First fire in W. Galilee on Day Two of Carmel blaze. Arson seen spreading

A suspected arson attack on the West Galilee village of Tal El east of Acre, near a cluster of Arab villages, Friday night, Dec. 2, strengthened the suspicion gaining ground among police and military circles on Day Two of the fiercely rampant Carmel blaze, that Israel may also be beset by a wave of deliberately-set fires. Officers talking to debkafile's sources did not identity the hand behind these attacks, commenting only that Israel appears to be confronted with a new kind of warfare outside its experience.
As night fell high over the Carmel range and the planes withdrew, the flames kept on returning to places where they had been extinguished by exhausted Israeli firefighters with the help of crews and special planes from a dozen countries. Bet Oren, Haifa's Danya suburb and Haifa University are again in the path of the fire.

An deliberate attempt to set on fire the fields of Mishmar Henegev in the south, not far from a military base was hardly noticed amid the agonizing effort to beat back the awesome flames of the biggest fire disaster Israel has ever faced. Seventeen endangered locations were partly or fully evacuated leaving more than 17,000 in temporary shelters.

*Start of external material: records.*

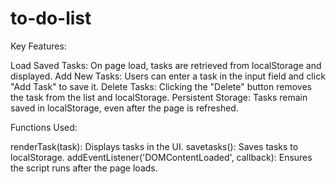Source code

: # to-do-list
Key Features:

Load Saved Tasks: On page load, tasks are retrieved from localStorage and displayed.
Add New Tasks: Users can enter a task in the input field and click "Add Task" to save it.
Delete Tasks: Clicking the "Delete" button removes the task from the list and localStorage.
Persistent Storage: Tasks remain saved in localStorage, even after the page is refreshed.

Functions Used:

renderTask(task): Displays tasks in the UI.
savetasks(): Saves tasks to localStorage.
addEventListener('DOMContentLoaded', callback): Ensures the script runs after the page loads.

Arson was strongly suspected as the cause of separate fires erupting in three more places – Kiryat Tivon southeast of Haifa and two outside the Carmel region in Kiryat Bialik north of Haifa and Shfaram to the east.
Northern District Police Chief Shimon Koren reported several firebomb attacks had taken place in the Haifa district Friday, after police backed by an Air Force drone caught two arsonists red-handed lobbing firebombs in several directions from a deserted spot on Mt. Carmel. 

A police ambush backed by an Air Force drone trapped two men who, after looking around and seeing they were alone, lobbed firebombs in several directions.They were not identified except for the fact that they were in their thirties and came from the village of Daliat Hacarmel.   

It was initially assumed that the pair was part of a larger network or gang, which had sett fires on the Carmel and later in other parts of the country as part of a deliberate campaign of sabotage. Later, the police played down the incident, claiming the two men had not been handling firebombs but combustible materials and had been released. All the same, the investigators decided to bring the Shin Bet, Israel's domestic security agency, into their inquiry – a pointer to their real thinking.
The fires which broke out Friday night near Bat Shlomo and Haifa's Neve Yaacov were both suspected arson and closed. Highway 70 which connects the area south of Haifa to Galilee.

Friday morning, near Kiryat Bialik, police found an abandoned bike and a wig, apparently abandoned by another arsonist who had apparently disguised himself with a wig and planned to ignite the local gas pump and start a fire that would have spread quickly to the factories of heavily-industrialized Haifa Bay.

Spotting the police, he dumped the wig and made off.

The suspicion of a politically-motivated arson conspiracy was further suggested by the damage caused the bronze statue of Alexander Zaid, the  founder of the pre-state early 20th century Jewish defense organization,  a frequent object of Israeli Arab vandals.

A third attempt to set dense foliage on fire was discovered in near Shefaram. Had it succeeded, a conflagration on the same scale as the Carmel disaster could have swept Western Galilee.

The two-day blaze has covered 35,000 dunams of the Carmel beauty spot, a favorite nature preserve and park of picnickers and nature-lovers, and destroyed at least four million trees.